» **LISTED ENTRIES**:
⟨
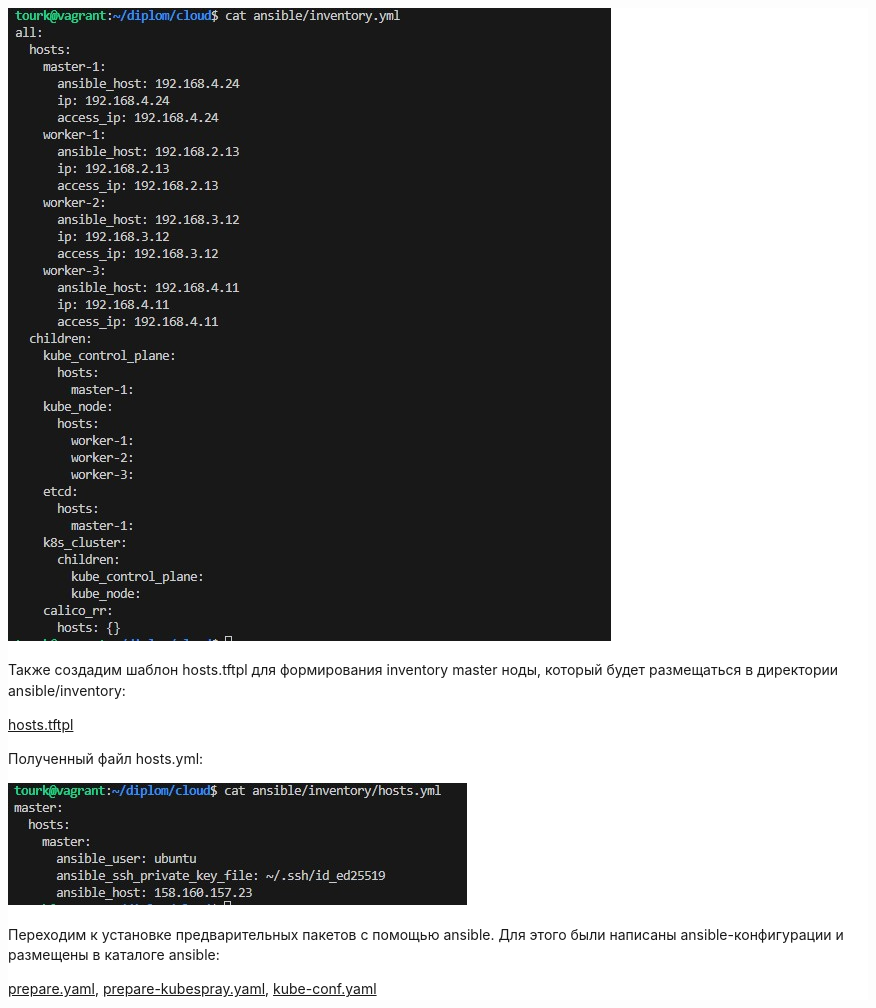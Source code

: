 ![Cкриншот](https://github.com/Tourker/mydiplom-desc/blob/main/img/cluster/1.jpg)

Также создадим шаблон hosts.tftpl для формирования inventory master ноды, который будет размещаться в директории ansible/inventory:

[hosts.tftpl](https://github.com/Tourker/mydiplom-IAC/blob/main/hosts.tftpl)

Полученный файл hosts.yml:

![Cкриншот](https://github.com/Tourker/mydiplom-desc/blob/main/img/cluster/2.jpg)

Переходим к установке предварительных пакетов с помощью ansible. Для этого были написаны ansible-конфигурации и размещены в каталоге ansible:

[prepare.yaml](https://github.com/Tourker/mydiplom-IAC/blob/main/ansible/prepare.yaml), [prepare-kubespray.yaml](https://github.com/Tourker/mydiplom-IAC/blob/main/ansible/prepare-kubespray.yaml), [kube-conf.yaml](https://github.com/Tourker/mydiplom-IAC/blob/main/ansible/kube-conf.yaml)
⟩
» **PROBLEM DESCRIPTION**:
In the entries above, find the line that contains "Переходим к установке", then repeat exactly every line from the first one through that line, with no pictures.

» **OUTPUT FOR THIS EXERCISE**:
Source code

: ![Cкриншот](https://github.com/Tourker/mydiplom-desc/blob/main/img/cluster/1.jpg)

Также создадим шаблон hosts.tftpl для формирования inventory master ноды, который будет размещаться в директории ansible/inventory:

[hosts.tftpl](https://github.com/Tourker/mydiplom-IAC/blob/main/hosts.tftpl)

Полученный файл hosts.yml:

![Cкриншот](https://github.com/Tourker/mydiplom-desc/blob/main/img/cluster/2.jpg)

Переходим к установке предварительных пакетов с помощью ansible. Для этого были написаны ansible-конфигурации и размещены в каталоге ansible:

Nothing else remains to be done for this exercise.